### [About this task]
Carry over every entry exactly as written, though not the pictures it contains.

(Beginning of Extracted records)

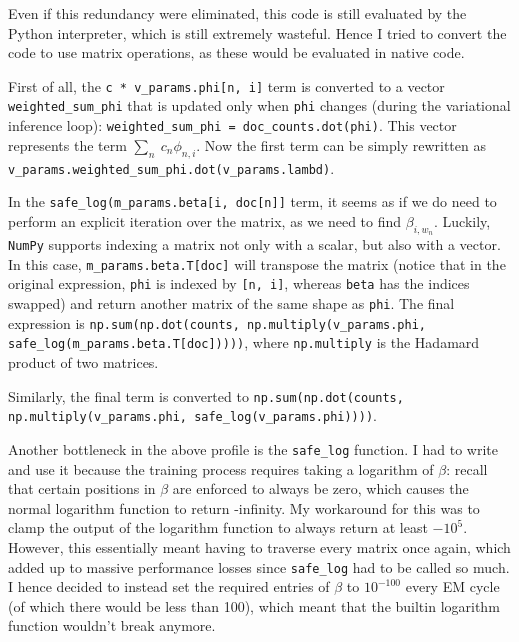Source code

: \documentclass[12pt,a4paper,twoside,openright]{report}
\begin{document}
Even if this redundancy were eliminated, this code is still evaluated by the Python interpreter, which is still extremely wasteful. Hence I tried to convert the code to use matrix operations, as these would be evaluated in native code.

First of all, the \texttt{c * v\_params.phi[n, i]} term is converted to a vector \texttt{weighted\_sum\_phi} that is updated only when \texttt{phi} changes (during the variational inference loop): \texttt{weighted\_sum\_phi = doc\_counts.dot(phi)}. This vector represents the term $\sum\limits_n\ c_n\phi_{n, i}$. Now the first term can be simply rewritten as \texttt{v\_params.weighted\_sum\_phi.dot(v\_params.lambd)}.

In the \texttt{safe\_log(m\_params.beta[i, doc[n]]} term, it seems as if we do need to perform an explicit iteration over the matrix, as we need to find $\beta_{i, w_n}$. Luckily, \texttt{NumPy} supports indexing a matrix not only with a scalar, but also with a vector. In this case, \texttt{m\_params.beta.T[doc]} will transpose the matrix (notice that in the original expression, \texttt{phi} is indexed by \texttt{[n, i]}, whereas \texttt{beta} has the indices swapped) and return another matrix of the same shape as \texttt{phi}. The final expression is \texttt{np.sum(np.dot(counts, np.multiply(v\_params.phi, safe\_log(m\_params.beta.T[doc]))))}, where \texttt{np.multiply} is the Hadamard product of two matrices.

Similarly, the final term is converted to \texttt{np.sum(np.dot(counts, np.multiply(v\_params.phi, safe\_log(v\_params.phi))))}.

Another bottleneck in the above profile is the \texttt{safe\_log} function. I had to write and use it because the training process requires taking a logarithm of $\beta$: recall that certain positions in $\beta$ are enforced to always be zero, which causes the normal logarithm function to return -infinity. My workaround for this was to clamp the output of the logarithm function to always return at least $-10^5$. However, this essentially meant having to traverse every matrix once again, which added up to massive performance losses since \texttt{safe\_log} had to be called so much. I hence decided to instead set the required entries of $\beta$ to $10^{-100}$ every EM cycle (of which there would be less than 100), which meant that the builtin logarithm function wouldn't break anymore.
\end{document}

(End of Extracted records)

### [Solution]
Source code

: \documentclass[12pt,a4paper,twoside,openright]{report}
\begin{document}
Even if this redundancy were eliminated, this code is still evaluated by the Python interpreter, which is still extremely wasteful. Hence I tried to convert the code to use matrix operations, as these would be evaluated in native code.

First of all, the \texttt{c * v\_params.phi[n, i]} term is converted to a vector \texttt{weighted\_sum\_phi} that is updated only when \texttt{phi} changes (during the variational inference loop): \texttt{weighted\_sum\_phi = doc\_counts.dot(phi)}. This vector represents the term $\sum\limits_n\ c_n\phi_{n, i}$. Now the first term can be simply rewritten as \texttt{v\_params.weighted\_sum\_phi.dot(v\_params.lambd)}.

In the \texttt{safe\_log(m\_params.beta[i, doc[n]]} term, it seems as if we do need to perform an explicit iteration over the matrix, as we need to find $\beta_{i, w_n}$. Luckily, \texttt{NumPy} supports indexing a matrix not only with a scalar, but also with a vector. In this case, \texttt{m\_params.beta.T[doc]} will transpose the matrix (notice that in the original expression, \texttt{phi} is indexed by \texttt{[n, i]}, whereas \texttt{beta} has the indices swapped) and return another matrix of the same shape as \texttt{phi}. The final expression is \texttt{np.sum(np.dot(counts, np.multiply(v\_params.phi, safe\_log(m\_params.beta.T[doc]))))}, where \texttt{np.multiply} is the Hadamard product of two matrices.

Similarly, the final term is converted to \texttt{np.sum(np.dot(counts, np.multiply(v\_params.phi, safe\_log(v\_params.phi))))}.

Another bottleneck in the above profile is the \texttt{safe\_log} function. I had to write and use it because the training process requires taking a logarithm of $\beta$: recall that certain positions in $\beta$ are enforced to always be zero, which causes the normal logarithm function to return -infinity. My workaround for this was to clamp the output of the logarithm function to always return at least $-10^5$. However, this essentially meant having to traverse every matrix once again, which added up to massive performance losses since \texttt{safe\_log} had to be called so much. I hence decided to instead set the required entries of $\beta$ to $10^{-100}$ every EM cycle (of which there would be less than 100), which meant that the builtin logarithm function wouldn't break anymore.
\end{document}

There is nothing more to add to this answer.